**The problem:** Reproduce the entries below exactly, but only from the line containing "<li>India</li>" to the line containing "<p><p>글로벌 서버 채시", inclusive.
(Data provided begins)
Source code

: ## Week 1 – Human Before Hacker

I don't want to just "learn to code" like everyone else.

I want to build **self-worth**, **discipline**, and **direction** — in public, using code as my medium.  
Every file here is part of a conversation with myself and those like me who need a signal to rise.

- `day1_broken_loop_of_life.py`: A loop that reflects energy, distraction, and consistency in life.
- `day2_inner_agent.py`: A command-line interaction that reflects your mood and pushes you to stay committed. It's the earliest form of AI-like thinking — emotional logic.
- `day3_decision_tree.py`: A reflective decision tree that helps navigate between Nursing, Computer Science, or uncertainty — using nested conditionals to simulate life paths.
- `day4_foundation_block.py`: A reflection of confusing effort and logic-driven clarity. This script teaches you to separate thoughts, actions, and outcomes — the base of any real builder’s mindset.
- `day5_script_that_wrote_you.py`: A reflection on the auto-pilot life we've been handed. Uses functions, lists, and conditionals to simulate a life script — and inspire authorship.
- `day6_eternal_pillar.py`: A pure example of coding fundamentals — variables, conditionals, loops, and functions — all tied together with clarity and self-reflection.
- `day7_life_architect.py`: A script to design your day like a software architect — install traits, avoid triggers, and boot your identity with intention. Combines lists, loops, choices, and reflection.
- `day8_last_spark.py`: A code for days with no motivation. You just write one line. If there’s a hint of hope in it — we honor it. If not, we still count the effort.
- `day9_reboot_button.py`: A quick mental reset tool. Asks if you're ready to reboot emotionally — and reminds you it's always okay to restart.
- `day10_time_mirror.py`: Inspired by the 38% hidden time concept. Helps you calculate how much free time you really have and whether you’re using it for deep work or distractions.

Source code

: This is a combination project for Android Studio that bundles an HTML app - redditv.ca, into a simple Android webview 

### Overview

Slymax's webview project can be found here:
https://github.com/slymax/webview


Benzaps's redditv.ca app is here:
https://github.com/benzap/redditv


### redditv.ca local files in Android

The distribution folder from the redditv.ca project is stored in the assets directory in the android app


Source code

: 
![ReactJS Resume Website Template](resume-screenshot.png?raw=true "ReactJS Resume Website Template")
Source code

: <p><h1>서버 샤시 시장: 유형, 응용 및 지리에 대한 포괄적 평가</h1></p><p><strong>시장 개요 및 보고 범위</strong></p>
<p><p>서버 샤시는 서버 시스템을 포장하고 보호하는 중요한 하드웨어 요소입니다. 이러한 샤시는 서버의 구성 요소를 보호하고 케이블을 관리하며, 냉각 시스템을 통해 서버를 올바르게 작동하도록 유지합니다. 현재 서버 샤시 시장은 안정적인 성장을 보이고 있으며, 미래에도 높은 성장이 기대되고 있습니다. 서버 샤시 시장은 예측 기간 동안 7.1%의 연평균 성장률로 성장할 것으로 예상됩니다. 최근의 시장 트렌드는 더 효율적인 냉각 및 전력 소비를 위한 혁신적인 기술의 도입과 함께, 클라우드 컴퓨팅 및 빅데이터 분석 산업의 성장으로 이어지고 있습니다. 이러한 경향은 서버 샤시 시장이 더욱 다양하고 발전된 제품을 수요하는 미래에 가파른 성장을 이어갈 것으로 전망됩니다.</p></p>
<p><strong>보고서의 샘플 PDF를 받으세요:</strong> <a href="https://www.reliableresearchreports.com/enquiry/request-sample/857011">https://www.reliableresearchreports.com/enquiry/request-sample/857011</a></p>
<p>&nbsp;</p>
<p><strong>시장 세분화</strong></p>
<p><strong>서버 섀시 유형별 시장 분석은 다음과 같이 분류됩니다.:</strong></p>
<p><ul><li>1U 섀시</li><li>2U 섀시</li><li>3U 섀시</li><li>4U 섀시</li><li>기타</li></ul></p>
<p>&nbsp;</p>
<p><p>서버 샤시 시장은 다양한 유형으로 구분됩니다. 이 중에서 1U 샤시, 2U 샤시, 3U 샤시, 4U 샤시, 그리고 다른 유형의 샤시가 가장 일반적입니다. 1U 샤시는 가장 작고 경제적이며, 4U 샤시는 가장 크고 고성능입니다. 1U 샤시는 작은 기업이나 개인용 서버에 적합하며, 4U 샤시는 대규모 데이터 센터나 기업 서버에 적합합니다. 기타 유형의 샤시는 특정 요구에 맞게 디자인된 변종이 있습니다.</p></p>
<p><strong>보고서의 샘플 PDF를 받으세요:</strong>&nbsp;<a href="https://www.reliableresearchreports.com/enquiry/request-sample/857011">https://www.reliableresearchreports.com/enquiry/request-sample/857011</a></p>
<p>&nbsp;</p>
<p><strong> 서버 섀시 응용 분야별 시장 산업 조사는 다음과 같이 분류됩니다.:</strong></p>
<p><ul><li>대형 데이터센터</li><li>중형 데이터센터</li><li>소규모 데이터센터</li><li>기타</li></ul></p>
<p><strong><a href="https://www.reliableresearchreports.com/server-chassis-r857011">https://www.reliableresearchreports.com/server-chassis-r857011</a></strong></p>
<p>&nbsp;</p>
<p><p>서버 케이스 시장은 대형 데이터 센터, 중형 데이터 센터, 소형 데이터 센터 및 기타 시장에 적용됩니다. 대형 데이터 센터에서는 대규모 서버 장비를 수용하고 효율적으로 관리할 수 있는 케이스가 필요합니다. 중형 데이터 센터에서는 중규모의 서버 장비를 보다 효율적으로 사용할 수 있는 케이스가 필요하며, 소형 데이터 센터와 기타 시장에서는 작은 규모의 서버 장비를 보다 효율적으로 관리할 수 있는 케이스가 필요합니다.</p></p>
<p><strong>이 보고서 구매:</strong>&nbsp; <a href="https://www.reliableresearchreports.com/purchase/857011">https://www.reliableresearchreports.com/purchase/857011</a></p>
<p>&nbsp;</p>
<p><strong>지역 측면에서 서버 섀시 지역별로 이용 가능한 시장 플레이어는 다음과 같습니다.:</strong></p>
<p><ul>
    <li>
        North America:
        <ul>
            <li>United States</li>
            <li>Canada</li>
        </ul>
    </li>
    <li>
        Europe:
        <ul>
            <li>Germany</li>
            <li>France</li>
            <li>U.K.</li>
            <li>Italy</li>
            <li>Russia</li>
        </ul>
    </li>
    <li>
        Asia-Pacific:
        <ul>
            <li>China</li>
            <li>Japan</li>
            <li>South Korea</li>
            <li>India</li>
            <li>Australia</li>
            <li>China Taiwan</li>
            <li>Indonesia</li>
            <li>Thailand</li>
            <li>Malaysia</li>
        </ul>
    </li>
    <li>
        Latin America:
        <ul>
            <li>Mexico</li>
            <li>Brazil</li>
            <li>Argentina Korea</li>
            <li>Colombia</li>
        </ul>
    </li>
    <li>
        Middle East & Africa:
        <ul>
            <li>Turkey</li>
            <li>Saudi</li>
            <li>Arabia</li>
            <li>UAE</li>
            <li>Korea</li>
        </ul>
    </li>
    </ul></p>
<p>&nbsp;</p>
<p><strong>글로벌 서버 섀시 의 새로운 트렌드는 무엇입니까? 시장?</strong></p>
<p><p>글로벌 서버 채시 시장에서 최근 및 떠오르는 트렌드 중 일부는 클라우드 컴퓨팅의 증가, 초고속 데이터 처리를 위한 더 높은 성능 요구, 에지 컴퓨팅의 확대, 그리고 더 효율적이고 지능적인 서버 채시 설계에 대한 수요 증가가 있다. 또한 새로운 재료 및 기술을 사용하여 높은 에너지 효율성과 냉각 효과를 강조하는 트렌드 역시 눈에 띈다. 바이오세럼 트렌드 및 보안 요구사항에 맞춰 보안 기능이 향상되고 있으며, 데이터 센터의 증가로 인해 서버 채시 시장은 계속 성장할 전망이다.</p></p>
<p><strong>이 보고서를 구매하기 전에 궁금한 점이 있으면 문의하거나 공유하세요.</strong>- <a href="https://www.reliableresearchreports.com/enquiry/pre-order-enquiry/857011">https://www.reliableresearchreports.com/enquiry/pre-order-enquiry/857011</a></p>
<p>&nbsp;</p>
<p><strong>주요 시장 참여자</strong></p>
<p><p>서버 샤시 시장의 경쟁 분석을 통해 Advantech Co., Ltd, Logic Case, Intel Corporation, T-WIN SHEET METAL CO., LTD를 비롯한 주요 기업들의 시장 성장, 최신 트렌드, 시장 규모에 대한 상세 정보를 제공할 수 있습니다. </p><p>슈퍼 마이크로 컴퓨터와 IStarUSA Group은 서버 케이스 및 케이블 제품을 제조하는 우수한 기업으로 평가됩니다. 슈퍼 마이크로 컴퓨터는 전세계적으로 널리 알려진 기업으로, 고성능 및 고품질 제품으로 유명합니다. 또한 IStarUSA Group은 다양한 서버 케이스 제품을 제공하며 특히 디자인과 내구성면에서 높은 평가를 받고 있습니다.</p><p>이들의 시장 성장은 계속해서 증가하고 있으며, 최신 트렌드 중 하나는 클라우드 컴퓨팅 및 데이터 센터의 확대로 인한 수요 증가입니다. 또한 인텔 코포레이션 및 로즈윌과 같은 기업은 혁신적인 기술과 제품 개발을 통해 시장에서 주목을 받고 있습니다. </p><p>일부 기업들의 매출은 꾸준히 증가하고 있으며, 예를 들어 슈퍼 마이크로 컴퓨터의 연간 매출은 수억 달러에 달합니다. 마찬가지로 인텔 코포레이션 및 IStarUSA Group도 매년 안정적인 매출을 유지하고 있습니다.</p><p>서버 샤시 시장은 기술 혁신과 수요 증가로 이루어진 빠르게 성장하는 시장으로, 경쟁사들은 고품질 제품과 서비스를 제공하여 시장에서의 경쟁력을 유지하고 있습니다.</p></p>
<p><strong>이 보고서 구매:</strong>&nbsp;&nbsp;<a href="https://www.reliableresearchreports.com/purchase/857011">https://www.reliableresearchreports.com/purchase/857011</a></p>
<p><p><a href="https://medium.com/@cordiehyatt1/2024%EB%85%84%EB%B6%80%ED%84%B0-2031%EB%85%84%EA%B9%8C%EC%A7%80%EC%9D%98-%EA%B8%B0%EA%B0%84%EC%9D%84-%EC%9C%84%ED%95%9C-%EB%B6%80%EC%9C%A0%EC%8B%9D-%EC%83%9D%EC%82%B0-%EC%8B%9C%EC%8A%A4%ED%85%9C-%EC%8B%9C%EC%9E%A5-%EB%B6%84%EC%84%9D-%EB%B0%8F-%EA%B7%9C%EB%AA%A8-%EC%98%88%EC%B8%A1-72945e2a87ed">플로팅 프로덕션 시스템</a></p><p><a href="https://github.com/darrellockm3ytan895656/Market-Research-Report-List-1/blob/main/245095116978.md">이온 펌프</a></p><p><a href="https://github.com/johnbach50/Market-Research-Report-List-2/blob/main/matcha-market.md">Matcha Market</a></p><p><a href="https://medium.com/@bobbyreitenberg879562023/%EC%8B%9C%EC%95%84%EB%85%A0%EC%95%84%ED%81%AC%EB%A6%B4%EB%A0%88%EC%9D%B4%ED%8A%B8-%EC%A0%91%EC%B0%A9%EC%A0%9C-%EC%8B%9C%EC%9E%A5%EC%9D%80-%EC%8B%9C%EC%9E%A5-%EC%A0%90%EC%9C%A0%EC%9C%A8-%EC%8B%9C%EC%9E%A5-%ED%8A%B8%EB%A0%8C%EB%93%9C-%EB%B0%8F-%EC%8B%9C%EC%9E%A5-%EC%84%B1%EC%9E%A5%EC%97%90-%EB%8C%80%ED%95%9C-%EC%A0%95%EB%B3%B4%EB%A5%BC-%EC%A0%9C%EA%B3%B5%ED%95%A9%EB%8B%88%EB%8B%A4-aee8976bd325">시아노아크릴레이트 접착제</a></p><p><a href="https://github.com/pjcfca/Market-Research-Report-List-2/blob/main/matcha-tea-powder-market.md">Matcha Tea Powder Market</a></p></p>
(Data provided ends)
**Answer to this problem:**
            <li>India</li>
            <li>Australia</li>
            <li>China Taiwan</li>
            <li>Indonesia</li>
            <li>Thailand</li>
            <li>Malaysia</li>
        </ul>
    </li>
    <li>
        Latin America:
        <ul>
            <li>Mexico</li>
            <li>Brazil</li>
            <li>Argentina Korea</li>
            <li>Colombia</li>
        </ul>
    </li>
    <li>
        Middle East & Africa:
        <ul>
            <li>Turkey</li>
            <li>Saudi</li>
            <li>Arabia</li>
            <li>UAE</li>
            <li>Korea</li>
        </ul>
    </li>
    </ul></p>
<p>&nbsp;</p>
<p><strong>글로벌 서버 섀시 의 새로운 트렌드는 무엇입니까? 시장?</strong></p>
<p><p>글로벌 서버 채시 시장에서 최근 및 떠오르는 트렌드 중 일부는 클라우드 컴퓨팅의 증가, 초고속 데이터 처리를 위한 더 높은 성능 요구, 에지 컴퓨팅의 확대, 그리고 더 효율적이고 지능적인 서버 채시 설계에 대한 수요 증가가 있다. 또한 새로운 재료 및 기술을 사용하여 높은 에너지 효율성과 냉각 효과를 강조하는 트렌드 역시 눈에 띈다. 바이오세럼 트렌드 및 보안 요구사항에 맞춰 보안 기능이 향상되고 있으며, 데이터 센터의 증가로 인해 서버 채시 시장은 계속 성장할 전망이다.</p></p>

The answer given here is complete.